#### TASK GOAL:
Pull out every line with the word "TipoOperacionCliente" from the entries below.

.....

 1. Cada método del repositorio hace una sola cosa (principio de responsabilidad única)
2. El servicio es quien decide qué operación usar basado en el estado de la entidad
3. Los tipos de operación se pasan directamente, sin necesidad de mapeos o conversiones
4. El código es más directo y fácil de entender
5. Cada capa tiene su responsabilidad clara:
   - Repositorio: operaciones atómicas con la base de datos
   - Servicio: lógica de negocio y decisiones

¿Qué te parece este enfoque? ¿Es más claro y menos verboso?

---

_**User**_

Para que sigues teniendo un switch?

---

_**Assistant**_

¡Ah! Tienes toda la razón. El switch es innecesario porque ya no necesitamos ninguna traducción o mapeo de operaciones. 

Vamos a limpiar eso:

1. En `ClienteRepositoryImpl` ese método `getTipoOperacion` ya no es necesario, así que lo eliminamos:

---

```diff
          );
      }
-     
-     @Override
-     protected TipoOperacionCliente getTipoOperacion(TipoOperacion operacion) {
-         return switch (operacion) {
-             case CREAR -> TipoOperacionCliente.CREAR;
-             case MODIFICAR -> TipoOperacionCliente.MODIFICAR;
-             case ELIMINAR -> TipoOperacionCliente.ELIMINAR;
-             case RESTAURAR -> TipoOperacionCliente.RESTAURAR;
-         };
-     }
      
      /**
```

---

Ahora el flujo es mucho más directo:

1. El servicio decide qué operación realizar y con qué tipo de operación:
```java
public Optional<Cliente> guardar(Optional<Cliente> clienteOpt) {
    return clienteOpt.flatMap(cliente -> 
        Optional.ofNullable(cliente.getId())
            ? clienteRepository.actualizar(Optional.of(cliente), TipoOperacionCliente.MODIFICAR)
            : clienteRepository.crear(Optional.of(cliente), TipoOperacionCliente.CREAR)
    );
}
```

.....

#### ANSWER SECTION:
-     protected TipoOperacionCliente getTipoOperacion(TipoOperacion operacion) {
-             case CREAR -> TipoOperacionCliente.CREAR;
-             case MODIFICAR -> TipoOperacionCliente.MODIFICAR;
-             case ELIMINAR -> TipoOperacionCliente.ELIMINAR;
-             case RESTAURAR -> TipoOperacionCliente.RESTAURAR;
            ? clienteRepository.actualizar(Optional.of(cliente), TipoOperacionCliente.MODIFICAR)
            : clienteRepository.crear(Optional.of(cliente), TipoOperacionCliente.CREAR)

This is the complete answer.